Initial assessment of plans based on points provides reliable conclusions, but they are inferior because of the package’s variety of services. In other words, the Empire’s satisfactory rating is compiled as an average score, although some indicators are lower than those of the competitors. For example, Aetna Health was rated as a more trustworthy provider in terms of satisfaction with care. MetroPlus and Oxford also have higher scores in their core areas, but the overall count is still lower than the Empire’s. Thus, confidence in choosing the right insurance plan can be calculated at 8/10 due to each family’s unique preferences and needs.
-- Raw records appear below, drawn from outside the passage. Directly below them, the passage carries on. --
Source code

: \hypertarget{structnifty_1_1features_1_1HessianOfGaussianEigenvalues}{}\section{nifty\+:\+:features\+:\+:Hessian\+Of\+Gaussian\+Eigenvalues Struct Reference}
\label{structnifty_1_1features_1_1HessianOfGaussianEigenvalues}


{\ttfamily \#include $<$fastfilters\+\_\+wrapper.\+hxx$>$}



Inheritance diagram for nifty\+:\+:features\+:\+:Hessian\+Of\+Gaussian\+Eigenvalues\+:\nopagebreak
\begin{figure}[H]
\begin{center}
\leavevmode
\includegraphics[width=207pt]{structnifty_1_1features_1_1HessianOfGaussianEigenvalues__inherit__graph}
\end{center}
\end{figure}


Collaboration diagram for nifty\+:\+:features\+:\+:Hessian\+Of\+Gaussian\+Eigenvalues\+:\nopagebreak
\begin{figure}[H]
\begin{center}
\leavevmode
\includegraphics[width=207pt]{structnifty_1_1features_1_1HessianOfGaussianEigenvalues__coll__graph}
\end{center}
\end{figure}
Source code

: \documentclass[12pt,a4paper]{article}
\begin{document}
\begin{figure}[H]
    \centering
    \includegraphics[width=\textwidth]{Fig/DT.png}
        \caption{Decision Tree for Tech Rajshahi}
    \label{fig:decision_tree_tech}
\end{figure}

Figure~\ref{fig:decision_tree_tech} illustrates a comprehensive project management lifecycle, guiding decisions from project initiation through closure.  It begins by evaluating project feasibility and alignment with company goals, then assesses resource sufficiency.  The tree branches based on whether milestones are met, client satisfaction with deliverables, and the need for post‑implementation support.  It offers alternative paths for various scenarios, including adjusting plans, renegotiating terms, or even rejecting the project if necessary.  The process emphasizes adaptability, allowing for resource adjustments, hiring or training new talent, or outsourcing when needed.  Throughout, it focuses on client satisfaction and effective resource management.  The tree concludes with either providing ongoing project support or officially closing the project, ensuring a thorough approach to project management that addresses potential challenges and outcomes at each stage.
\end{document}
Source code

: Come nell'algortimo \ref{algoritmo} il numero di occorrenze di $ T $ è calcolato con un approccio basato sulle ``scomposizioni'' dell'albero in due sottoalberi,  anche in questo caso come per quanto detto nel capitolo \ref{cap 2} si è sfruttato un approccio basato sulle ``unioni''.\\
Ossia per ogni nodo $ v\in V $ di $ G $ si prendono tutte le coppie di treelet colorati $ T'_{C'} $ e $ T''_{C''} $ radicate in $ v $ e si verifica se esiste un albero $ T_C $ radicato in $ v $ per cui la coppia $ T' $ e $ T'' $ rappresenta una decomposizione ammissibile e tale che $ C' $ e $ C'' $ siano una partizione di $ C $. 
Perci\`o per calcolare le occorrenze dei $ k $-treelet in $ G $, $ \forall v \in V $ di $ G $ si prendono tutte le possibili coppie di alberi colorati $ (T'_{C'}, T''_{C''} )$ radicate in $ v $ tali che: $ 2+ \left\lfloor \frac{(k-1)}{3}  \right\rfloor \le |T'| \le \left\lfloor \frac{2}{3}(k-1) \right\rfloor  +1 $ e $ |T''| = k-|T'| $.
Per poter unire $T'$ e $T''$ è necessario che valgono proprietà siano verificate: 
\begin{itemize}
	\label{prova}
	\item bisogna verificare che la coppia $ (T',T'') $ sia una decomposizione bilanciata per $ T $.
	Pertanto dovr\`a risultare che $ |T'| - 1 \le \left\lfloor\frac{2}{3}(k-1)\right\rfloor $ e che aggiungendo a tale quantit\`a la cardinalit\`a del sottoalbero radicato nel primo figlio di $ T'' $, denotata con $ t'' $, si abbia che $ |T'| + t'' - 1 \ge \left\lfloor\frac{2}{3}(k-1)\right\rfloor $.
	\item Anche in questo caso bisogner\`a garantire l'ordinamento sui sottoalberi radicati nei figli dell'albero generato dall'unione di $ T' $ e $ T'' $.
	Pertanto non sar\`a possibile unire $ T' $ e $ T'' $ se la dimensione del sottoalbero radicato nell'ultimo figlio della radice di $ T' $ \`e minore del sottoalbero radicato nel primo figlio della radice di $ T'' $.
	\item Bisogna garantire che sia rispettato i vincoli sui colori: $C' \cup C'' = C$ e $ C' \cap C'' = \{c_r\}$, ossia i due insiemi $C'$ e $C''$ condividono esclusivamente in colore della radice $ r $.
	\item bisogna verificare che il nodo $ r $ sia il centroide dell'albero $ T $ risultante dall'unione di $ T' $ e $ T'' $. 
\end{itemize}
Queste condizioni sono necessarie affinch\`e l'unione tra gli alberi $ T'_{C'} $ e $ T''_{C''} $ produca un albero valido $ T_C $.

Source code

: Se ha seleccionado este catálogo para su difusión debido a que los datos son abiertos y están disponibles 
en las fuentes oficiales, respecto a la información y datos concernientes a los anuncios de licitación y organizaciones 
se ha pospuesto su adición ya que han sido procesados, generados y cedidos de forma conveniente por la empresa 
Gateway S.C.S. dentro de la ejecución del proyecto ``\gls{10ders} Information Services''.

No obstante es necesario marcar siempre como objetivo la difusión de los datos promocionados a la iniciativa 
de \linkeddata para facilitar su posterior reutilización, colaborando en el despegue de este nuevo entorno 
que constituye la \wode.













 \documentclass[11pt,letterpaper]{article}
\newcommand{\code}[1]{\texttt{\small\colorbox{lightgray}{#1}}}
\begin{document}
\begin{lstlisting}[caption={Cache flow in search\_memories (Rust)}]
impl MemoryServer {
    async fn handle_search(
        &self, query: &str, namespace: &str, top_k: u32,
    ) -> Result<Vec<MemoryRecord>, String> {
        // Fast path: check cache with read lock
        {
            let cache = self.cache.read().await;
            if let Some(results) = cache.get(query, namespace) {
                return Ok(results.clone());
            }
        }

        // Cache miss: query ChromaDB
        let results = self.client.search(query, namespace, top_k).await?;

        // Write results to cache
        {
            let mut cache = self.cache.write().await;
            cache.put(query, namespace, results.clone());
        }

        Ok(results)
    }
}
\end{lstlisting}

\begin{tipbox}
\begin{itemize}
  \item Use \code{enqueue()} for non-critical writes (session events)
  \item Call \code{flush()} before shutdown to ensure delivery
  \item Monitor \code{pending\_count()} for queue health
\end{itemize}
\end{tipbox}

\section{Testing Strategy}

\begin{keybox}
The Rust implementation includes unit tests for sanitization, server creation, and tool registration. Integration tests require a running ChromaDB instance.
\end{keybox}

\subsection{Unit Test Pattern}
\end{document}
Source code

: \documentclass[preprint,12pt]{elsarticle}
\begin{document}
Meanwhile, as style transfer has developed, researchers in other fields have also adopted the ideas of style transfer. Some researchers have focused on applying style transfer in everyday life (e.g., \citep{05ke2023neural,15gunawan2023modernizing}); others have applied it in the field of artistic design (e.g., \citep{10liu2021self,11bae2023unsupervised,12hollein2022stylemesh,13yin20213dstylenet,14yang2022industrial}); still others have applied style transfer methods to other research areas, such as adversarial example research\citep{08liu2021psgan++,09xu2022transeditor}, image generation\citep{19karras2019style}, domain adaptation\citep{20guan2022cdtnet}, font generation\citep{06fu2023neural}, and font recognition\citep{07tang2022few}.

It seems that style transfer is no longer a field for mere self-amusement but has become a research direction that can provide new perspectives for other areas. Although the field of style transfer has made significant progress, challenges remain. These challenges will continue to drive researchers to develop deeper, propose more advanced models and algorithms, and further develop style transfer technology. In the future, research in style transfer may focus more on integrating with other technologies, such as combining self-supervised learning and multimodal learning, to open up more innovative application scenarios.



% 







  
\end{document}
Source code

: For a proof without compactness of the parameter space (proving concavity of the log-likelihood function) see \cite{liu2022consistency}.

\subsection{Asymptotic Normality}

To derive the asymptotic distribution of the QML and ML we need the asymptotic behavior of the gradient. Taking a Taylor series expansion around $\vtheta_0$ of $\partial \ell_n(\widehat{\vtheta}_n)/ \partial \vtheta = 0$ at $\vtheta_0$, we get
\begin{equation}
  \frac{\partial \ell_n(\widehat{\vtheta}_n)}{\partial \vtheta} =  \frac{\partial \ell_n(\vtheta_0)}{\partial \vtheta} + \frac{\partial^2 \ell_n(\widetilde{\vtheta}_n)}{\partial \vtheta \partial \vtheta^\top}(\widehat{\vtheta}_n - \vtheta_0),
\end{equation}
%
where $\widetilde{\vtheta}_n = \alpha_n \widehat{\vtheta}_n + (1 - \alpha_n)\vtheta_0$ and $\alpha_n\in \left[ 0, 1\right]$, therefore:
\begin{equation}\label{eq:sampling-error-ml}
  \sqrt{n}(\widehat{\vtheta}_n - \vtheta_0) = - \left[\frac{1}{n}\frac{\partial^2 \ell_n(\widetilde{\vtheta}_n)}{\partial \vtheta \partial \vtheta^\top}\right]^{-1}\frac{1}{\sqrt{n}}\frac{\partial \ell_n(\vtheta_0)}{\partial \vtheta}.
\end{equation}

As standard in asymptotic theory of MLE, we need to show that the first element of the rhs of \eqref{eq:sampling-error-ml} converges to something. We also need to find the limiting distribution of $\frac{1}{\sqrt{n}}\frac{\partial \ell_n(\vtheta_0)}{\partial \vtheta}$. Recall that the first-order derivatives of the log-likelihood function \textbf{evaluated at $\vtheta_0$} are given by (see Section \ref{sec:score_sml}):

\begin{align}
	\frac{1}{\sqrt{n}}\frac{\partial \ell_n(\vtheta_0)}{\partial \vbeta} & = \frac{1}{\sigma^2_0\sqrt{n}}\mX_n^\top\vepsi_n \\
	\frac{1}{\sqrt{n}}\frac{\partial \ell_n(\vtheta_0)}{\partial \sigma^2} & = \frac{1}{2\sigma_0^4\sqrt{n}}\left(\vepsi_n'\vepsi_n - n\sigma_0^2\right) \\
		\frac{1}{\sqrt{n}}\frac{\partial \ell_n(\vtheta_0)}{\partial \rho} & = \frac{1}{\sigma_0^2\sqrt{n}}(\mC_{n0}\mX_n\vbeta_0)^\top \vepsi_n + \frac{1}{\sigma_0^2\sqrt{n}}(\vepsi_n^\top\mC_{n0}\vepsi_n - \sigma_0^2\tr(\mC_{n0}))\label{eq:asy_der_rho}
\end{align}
Statistical analysis of insurance plans includes the same criteria as for subjective reviews. Individual and family prices, scores on the four primary measures, and the comparison of the national average parameters were used. The multi-attribute utility (MAU) technique has been employed as a way to validate the original hypothesis numerically. Adult and child health was chosen as the main criteria, as they partially characterize the quality of the individual and family plans. The advantage of MAU is objectivity, in which each parameter is given a particular priority (Hahn et al., 2012). Hence, the attributes can be optimized and ranked in importance for decision-making. This approach allows one to consider the price and quality characteristics, which significantly increases the rationality of further choice. On the other hand, MAU is a more laborious and time-consuming process as it takes efforts to enter parameters, priorities, and attribute values. Consequently, the level of confidence in decision-making increased when using the statistical model.
Choosing one of the care plans has become much more comfortable as the responsibility has been transferred to the computational process. Using subjective judgment and making a decision based on an online analysis and pricing table is a satisfactory choice, although it is stressful for the researcher. On the other hand, the use of MAU is more arduous, but it is a semi-autonomous system and only requires the input of primary information (El Sawalhi & El Agha, 2017). Besides, the model is essential for justifying the decision, since grouped research results and statistically correct calculations are evidence-based practice for choosing between the four attributes. Insurance plans are examined based on two formal variables, namely, quality and price. Each of them can be divided into several sections, in which a particular point or price tag is an attribute. An independent conclusion without statistical techniques is irrational, although it can be based on quantitative data. MAU will allow each parameter to be taken into account and prioritized based on the objectives of the analysis. Thus, the use of the model gives 10/10 points of confidence and comfort of choice.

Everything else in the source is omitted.